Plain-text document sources

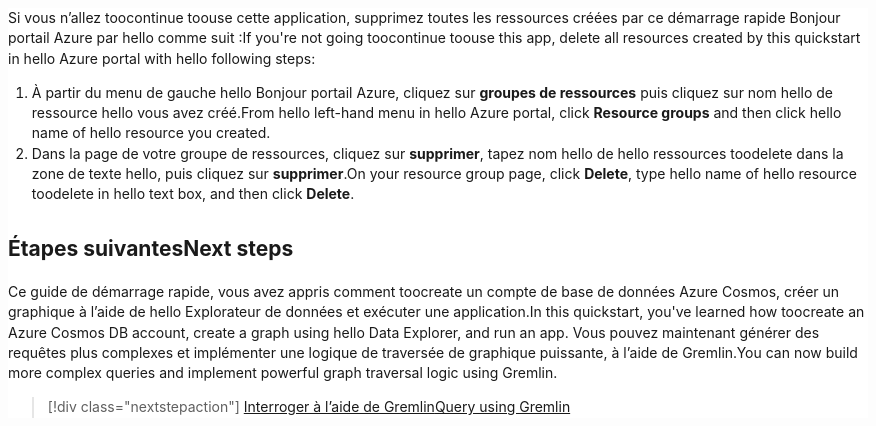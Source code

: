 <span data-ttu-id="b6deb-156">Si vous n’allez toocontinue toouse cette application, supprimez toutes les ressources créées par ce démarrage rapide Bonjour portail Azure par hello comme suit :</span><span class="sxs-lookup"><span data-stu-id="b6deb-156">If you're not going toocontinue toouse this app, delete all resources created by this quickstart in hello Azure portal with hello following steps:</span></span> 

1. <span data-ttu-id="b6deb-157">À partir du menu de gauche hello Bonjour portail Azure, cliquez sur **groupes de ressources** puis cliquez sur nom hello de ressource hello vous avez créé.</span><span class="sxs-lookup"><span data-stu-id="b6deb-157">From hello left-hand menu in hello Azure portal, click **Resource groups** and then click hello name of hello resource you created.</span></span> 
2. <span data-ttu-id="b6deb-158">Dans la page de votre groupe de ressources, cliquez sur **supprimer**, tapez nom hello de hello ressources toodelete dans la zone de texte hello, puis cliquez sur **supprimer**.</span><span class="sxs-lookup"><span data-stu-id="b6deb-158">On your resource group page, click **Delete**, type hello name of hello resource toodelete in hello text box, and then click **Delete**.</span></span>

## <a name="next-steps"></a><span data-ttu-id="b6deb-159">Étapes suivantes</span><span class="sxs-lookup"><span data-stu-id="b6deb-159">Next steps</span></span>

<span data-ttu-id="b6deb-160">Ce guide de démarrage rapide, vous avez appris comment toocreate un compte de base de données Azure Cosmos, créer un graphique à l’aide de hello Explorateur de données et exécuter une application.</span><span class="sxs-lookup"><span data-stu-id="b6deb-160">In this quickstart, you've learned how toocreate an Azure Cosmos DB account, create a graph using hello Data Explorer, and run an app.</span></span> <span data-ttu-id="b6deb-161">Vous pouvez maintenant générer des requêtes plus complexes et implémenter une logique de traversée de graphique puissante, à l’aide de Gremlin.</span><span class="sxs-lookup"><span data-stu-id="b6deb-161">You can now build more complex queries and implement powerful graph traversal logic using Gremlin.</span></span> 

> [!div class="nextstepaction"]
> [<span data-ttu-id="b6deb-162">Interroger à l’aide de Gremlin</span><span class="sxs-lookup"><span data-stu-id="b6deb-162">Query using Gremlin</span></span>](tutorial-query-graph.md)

...

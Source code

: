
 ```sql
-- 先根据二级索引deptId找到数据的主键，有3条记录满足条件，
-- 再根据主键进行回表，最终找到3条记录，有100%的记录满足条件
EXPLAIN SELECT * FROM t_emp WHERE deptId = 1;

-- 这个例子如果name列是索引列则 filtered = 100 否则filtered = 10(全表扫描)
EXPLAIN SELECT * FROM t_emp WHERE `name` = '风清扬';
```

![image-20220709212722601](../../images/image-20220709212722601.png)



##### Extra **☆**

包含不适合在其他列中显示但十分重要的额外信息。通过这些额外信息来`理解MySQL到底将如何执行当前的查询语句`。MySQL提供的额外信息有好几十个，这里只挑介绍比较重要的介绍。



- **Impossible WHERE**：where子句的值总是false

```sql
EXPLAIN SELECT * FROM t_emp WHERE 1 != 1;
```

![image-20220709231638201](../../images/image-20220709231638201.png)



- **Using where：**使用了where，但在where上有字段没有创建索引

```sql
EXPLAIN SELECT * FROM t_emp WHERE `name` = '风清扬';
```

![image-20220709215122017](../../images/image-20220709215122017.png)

TASK TO CARRY OUT -> What is needed is an exact copy of the lines above, from the one containing "resource you created.</span></span>" through the one containing "logic using Gremlin.</span></span>", with nothing added.

THE COMPLETED TASK ->
1. <span data-ttu-id="b6deb-157">À partir du menu de gauche hello Bonjour portail Azure, cliquez sur **groupes de ressources** puis cliquez sur nom hello de ressource hello vous avez créé.</span><span class="sxs-lookup"><span data-stu-id="b6deb-157">From hello left-hand menu in hello Azure portal, click **Resource groups** and then click hello name of hello resource you created.</span></span> 
2. <span data-ttu-id="b6deb-158">Dans la page de votre groupe de ressources, cliquez sur **supprimer**, tapez nom hello de hello ressources toodelete dans la zone de texte hello, puis cliquez sur **supprimer**.</span><span class="sxs-lookup"><span data-stu-id="b6deb-158">On your resource group page, click **Delete**, type hello name of hello resource toodelete in hello text box, and then click **Delete**.</span></span>

## <a name="next-steps"></a><span data-ttu-id="b6deb-159">Étapes suivantes</span><span class="sxs-lookup"><span data-stu-id="b6deb-159">Next steps</span></span>

<span data-ttu-id="b6deb-160">Ce guide de démarrage rapide, vous avez appris comment toocreate un compte de base de données Azure Cosmos, créer un graphique à l’aide de hello Explorateur de données et exécuter une application.</span><span class="sxs-lookup"><span data-stu-id="b6deb-160">In this quickstart, you've learned how toocreate an Azure Cosmos DB account, create a graph using hello Data Explorer, and run an app.</span></span> <span data-ttu-id="b6deb-161">Vous pouvez maintenant générer des requêtes plus complexes et implémenter une logique de traversée de graphique puissante, à l’aide de Gremlin.</span><span class="sxs-lookup"><span data-stu-id="b6deb-161">You can now build more complex queries and implement powerful graph traversal logic using Gremlin.</span></span> 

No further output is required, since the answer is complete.